Bryan Dye's website is filling with teachers' concerns about the new ASA-levels.
For a decade teachers have been talking about standards in A-levels falling. I took my own A-level exam in 1969, and began teaching A-level in 1980, and because I agree wholeheartedly that exams have become easier, I recently wrote about it on my website, www.mathsnet.net, quoting as evidence examples of past exam questions.
In 1971 candidates were asked: "If a+b+c = a2+b2+c2 = a3+b3+c3 = 2, find by considering values of (a+b+c)2 and (a+b+c)3, or otherwise, the values of ab+bc+ca, and abc. Hence find the equation whose roots are a, b and c." By contrast, 25 years later they were being asked to "find a set of 5 numbers that had mode 3, median 4 and mean 5".
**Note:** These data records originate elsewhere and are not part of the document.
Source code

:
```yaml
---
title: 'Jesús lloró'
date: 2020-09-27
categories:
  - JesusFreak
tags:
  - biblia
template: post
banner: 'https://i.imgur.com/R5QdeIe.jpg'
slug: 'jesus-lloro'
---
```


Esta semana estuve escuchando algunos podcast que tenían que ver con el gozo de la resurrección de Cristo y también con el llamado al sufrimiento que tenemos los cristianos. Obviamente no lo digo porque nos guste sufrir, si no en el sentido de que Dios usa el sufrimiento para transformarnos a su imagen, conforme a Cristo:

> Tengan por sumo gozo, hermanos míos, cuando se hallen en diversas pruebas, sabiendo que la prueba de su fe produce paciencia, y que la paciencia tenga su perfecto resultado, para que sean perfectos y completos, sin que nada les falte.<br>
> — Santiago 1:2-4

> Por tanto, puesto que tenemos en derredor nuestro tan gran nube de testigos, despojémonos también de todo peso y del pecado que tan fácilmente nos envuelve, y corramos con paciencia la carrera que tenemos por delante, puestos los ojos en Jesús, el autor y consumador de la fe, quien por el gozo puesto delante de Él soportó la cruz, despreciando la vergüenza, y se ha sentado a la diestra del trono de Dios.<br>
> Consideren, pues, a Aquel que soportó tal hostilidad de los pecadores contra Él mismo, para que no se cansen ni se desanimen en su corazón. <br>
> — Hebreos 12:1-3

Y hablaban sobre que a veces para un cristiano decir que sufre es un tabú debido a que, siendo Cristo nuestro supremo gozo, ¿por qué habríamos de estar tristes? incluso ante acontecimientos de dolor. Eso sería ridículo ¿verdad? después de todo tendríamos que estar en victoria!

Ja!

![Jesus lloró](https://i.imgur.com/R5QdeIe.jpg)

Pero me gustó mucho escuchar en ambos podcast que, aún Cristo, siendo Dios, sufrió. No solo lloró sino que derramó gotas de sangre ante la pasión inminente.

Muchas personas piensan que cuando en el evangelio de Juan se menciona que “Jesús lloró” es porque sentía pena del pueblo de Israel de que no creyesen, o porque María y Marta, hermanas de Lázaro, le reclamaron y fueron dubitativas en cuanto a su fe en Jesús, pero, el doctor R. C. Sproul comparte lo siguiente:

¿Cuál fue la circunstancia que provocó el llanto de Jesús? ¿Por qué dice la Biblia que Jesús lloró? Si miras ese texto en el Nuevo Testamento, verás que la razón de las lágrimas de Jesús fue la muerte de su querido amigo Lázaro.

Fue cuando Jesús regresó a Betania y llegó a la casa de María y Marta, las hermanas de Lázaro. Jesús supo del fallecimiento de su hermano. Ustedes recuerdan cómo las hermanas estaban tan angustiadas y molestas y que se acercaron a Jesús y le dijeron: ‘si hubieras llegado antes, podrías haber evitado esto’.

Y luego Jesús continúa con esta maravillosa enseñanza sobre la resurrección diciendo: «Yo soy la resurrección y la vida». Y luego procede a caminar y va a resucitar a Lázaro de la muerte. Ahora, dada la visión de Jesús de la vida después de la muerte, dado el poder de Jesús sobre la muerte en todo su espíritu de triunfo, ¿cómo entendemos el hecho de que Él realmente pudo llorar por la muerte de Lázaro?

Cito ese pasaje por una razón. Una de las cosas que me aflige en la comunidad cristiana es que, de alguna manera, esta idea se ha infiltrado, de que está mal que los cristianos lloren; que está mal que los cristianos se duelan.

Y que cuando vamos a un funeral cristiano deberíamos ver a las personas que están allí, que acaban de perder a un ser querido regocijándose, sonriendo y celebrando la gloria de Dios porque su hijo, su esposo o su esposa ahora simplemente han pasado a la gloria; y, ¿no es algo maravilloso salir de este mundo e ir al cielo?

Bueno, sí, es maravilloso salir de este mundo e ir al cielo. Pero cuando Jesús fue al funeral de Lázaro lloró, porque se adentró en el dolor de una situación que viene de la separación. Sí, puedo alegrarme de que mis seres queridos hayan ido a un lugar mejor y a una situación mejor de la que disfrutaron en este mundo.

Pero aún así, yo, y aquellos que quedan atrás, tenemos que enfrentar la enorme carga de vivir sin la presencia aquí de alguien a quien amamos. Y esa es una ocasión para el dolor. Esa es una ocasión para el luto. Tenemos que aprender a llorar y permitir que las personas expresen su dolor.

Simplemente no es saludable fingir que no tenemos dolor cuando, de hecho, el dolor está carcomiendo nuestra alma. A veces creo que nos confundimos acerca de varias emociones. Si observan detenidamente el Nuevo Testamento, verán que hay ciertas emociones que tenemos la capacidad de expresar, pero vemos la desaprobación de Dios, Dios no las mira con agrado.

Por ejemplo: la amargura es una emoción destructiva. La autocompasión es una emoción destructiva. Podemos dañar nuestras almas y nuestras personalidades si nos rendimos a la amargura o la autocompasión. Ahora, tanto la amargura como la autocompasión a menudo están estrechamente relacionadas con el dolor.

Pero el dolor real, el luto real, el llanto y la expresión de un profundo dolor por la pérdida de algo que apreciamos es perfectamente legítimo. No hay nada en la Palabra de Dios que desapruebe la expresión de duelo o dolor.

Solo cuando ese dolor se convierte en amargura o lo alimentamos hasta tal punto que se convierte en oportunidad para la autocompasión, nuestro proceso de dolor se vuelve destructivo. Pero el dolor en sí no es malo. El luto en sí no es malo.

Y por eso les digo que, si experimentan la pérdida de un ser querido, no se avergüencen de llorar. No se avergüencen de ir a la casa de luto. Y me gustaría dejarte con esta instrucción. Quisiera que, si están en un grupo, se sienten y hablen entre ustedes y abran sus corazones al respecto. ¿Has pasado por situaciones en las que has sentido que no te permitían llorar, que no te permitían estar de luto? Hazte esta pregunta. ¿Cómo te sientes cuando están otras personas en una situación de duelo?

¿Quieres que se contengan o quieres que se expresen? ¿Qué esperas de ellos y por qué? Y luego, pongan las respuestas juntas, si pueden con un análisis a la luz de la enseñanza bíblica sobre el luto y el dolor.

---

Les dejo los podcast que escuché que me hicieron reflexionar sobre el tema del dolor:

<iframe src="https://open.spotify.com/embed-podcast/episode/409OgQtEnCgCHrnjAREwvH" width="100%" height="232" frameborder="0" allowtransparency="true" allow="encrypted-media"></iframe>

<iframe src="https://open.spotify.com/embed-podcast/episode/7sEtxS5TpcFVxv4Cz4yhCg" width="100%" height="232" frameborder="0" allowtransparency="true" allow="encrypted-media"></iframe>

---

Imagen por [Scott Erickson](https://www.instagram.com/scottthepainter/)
Extreme examples maybe, but nevertheless standards were slipping. Now, inevitably, it appears that QCA has swung the pendulum back the other way. Going by the experiences of the 70 students in the ASA2 groups at my school, the current system seems far too demanding for the majority of those concerned. One A-grade GCSE student said to me recently: "I can't factorise; I never could factorise."
Messages posted by students around the country on the BBC's ASGuru site (www. bbc.co.ukeducationasgurumaths) should strike alarm bells:
"Something isn't right here. We haven't even started P2... For us it is all new, it's all going too fast and even the tutors admit they don't have enough time... The amount of work I'm getting has meant that I can't revise the work I've already done... Everyone is really scared that they will fail."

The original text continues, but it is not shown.